PS: I realize the LaTeX/math isn’t rendering here. Let me quickly install and enable the math plugin for discourse, that will make it much smoother to talk technical stuff here. Should be ready in 10 minutes.

Edit (15 minutes later): Done!

Do you think cost semantics that Bob talks about are insufficient for reasoning about (tight?) lower bounds?

I think time complexity and lower bounds I’m talking about is different from what is being discussed in the article.

The article is talking about the time complexity of a single program or an algorithm. I think “cost semantics” is more than enough for this task.

When I mentioned lower bounds, I had something else in my mind. I was not talking about the lower bound of a single algorithm rather lower bound for a problem ( more precisely all algorithms solving a particular problem). For instance, If I have the SAT problem I want to show that there is no algorithm for SAT that run in polynomial time. These kind of lower bounds are extremely difficult because if you are reasoning about all algorithms that can solve a particular problem not just a single problem.

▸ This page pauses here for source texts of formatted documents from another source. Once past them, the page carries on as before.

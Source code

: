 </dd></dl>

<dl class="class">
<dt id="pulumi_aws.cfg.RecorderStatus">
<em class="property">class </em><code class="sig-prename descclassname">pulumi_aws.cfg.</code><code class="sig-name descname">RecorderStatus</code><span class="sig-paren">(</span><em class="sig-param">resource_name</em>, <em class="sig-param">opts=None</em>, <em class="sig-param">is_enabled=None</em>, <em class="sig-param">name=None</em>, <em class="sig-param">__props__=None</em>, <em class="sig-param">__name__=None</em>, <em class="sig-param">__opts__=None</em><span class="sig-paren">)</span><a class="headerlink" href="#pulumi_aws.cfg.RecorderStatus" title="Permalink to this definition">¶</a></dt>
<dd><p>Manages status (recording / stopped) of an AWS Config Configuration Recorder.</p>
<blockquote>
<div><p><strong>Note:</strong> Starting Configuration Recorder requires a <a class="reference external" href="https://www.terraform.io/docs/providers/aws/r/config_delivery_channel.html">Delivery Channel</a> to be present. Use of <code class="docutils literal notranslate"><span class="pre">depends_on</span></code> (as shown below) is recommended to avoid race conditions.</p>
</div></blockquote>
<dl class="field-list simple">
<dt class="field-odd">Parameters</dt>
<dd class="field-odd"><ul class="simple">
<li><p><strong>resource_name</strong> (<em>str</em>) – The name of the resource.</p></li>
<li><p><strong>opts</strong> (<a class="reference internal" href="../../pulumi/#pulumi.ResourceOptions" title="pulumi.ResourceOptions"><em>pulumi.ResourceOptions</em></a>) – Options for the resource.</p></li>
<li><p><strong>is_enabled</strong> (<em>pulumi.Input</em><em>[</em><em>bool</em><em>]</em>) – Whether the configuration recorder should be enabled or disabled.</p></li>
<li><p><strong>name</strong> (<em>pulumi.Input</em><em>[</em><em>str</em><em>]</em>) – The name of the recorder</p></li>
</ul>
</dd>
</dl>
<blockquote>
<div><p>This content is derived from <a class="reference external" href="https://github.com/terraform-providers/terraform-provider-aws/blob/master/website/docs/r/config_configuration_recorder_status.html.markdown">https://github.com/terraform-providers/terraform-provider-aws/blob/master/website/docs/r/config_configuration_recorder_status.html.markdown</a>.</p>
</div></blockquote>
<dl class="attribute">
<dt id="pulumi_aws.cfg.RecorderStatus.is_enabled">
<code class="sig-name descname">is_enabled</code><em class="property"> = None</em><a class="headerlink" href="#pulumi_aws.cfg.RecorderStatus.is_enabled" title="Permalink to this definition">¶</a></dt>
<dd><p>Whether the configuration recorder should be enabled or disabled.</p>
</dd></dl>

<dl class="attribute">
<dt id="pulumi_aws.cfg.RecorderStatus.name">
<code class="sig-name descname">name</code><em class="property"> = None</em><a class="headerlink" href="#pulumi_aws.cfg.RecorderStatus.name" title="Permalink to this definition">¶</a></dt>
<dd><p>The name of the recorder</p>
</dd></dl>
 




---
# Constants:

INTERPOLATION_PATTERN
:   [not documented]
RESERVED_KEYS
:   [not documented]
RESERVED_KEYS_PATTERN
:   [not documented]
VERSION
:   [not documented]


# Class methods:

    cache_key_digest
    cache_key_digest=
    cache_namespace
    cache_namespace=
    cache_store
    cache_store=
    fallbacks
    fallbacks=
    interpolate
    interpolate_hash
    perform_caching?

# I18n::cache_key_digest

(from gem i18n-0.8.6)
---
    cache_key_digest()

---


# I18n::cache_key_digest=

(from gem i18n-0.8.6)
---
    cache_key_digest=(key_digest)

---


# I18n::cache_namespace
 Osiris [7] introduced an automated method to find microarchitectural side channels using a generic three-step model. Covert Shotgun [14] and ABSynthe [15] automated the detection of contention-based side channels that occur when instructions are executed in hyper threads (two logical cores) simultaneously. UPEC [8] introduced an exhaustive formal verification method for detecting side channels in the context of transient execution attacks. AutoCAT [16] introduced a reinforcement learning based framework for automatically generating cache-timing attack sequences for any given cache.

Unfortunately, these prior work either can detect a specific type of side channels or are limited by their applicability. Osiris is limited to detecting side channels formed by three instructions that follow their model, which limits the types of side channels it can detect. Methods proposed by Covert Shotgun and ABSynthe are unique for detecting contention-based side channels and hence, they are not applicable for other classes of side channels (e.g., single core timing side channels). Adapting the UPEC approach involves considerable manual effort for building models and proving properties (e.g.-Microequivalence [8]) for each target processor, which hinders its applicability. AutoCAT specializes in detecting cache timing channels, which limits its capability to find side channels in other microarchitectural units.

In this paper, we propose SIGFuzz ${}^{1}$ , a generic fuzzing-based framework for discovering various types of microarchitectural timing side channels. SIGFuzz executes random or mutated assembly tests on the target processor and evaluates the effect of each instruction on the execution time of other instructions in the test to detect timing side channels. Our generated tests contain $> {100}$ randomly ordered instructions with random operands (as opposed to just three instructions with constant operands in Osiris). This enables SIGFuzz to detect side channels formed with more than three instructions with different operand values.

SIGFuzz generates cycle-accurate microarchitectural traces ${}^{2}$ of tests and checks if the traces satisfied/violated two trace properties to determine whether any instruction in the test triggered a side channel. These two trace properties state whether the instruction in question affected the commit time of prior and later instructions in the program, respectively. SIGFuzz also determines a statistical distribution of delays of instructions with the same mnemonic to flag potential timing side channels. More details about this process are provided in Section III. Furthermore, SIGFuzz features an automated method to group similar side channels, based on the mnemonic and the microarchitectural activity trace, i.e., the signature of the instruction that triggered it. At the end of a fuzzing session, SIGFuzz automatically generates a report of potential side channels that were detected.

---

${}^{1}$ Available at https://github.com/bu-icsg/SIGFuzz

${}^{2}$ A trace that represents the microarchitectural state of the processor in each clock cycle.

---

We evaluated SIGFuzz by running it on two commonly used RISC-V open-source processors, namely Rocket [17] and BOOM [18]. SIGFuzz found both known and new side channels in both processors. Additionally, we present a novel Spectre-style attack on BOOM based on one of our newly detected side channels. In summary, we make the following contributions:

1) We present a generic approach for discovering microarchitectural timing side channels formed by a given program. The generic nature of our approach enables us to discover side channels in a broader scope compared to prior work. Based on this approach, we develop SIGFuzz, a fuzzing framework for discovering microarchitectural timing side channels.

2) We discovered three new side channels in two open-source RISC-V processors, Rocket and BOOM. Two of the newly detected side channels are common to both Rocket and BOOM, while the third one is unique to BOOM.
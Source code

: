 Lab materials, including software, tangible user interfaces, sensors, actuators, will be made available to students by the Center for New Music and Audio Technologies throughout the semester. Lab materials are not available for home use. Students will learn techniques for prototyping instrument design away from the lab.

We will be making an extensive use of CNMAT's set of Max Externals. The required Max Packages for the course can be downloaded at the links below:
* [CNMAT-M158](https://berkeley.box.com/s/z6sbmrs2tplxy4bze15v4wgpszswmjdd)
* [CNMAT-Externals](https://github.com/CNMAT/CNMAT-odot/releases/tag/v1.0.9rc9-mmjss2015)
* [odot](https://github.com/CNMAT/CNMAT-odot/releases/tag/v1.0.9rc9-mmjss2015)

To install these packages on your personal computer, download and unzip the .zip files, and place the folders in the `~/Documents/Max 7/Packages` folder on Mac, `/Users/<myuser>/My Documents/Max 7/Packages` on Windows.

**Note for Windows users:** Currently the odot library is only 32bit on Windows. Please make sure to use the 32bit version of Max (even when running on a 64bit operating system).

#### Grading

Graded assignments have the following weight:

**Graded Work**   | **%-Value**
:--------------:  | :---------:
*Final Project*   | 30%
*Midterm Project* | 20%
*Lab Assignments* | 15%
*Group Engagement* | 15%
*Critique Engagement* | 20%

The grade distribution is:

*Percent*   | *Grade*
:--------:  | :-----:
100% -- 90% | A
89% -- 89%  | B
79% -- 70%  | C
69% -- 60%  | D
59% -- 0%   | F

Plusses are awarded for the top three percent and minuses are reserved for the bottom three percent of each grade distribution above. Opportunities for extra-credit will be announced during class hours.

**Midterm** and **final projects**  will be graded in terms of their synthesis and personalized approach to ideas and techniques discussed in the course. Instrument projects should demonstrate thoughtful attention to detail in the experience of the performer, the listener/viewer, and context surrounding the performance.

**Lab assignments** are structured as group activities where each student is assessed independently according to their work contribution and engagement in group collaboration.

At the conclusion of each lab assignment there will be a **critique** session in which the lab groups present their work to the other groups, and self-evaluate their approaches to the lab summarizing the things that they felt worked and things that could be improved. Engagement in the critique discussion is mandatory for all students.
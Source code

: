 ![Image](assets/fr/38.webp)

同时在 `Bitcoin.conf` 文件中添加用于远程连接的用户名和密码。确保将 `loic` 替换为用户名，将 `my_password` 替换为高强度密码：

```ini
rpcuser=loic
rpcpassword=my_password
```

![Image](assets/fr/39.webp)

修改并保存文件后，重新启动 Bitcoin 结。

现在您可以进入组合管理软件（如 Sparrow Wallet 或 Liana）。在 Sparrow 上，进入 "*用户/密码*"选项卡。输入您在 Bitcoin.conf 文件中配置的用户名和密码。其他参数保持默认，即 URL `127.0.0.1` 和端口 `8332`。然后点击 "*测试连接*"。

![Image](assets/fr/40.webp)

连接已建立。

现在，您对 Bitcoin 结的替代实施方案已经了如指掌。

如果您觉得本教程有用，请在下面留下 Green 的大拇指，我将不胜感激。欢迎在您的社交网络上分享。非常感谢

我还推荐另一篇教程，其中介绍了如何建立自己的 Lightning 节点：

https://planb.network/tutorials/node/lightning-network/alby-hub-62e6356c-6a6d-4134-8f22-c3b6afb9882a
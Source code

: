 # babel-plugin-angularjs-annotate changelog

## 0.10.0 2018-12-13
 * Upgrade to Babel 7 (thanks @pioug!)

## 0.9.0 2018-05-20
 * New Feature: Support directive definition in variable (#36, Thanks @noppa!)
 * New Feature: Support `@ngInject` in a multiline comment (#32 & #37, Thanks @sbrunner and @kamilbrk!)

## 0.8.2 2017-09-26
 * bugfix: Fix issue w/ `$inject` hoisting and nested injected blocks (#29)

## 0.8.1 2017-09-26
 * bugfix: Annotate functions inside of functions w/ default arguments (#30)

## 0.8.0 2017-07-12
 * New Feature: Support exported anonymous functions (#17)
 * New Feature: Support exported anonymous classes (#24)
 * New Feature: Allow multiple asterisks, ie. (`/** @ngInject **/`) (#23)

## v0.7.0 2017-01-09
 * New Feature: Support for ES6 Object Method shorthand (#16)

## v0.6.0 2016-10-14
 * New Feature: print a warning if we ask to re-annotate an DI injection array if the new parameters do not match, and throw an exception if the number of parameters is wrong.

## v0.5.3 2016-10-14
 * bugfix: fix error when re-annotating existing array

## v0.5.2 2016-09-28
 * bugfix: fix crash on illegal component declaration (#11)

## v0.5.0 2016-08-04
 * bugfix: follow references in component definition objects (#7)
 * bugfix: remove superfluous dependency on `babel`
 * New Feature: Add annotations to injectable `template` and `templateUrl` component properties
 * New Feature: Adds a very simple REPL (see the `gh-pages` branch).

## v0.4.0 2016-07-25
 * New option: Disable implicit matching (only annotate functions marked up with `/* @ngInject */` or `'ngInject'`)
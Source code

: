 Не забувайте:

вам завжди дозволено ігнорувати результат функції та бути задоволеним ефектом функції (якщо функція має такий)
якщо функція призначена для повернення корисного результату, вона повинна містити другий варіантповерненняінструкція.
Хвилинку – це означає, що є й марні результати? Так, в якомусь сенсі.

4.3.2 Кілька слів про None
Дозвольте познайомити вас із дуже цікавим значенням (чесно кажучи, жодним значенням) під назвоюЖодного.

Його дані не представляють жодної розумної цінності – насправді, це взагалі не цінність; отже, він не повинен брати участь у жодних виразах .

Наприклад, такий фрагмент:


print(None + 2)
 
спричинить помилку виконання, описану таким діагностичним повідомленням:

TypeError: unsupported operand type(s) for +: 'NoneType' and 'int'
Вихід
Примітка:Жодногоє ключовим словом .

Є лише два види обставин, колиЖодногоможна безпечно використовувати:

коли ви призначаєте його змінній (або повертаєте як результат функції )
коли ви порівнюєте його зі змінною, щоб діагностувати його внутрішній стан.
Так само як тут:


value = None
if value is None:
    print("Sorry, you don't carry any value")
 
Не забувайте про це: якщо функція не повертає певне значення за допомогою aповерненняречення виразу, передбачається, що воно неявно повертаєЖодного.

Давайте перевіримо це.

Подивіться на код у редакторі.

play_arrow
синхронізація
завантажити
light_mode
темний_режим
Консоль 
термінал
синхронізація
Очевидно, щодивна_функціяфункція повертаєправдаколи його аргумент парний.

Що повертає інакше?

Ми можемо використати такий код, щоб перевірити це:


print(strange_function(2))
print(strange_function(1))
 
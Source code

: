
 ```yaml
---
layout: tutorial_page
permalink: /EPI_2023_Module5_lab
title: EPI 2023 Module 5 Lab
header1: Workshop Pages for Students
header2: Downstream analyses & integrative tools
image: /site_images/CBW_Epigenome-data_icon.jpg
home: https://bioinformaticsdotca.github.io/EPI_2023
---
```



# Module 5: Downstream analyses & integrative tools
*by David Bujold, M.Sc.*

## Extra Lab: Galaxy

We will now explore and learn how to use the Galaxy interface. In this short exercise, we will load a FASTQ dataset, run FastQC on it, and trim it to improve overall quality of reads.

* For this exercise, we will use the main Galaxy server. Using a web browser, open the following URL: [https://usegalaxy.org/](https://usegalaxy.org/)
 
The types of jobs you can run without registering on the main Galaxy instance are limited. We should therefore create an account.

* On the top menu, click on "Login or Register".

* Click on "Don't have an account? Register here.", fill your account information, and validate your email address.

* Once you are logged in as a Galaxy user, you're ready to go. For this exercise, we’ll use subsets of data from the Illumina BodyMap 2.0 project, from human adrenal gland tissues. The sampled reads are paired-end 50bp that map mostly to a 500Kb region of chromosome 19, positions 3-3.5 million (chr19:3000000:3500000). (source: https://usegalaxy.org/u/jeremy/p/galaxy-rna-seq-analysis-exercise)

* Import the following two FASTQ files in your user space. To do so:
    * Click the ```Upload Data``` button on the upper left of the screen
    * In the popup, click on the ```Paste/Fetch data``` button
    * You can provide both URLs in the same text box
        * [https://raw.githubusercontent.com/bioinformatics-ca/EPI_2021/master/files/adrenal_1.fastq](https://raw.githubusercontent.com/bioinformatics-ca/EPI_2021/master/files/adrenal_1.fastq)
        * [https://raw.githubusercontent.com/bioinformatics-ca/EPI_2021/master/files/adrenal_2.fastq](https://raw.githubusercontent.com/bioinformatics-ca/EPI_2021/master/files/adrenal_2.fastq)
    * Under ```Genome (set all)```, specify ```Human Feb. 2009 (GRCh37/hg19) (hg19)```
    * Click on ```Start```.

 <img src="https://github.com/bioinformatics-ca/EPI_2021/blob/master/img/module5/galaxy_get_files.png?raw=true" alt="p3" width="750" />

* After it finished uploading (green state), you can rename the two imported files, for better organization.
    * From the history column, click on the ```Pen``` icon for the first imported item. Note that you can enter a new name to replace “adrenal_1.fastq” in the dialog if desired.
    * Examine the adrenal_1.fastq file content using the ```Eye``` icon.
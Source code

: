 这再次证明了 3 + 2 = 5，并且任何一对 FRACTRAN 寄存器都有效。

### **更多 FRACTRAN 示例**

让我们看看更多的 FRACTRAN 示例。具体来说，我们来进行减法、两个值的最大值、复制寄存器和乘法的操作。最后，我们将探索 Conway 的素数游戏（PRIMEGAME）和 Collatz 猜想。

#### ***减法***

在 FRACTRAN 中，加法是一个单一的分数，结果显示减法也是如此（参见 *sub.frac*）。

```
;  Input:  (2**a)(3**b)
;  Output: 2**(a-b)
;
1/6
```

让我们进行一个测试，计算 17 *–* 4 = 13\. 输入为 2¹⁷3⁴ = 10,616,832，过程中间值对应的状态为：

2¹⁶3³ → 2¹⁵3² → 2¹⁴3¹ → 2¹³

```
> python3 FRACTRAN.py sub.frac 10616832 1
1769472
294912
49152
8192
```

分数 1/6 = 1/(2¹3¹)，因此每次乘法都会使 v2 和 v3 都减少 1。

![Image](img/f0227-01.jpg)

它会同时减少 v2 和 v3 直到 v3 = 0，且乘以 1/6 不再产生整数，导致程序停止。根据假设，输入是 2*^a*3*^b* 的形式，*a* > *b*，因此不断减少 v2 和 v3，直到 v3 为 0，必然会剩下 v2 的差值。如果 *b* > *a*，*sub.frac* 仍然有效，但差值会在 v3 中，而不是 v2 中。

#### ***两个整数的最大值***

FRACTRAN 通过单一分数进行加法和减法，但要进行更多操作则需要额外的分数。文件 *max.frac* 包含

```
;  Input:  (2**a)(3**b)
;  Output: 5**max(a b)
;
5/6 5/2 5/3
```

There are only a few lower bound results known because the problem is very hard. Majority of these lower bound results use non-uniform models of computation like boolean circuit models or arithmetic circuit models (these are not equivalent to Turing machines but they can imply results for Turing machines), Most important problems in complexity theory are open. So, we don’t really whether a particular method will work or not.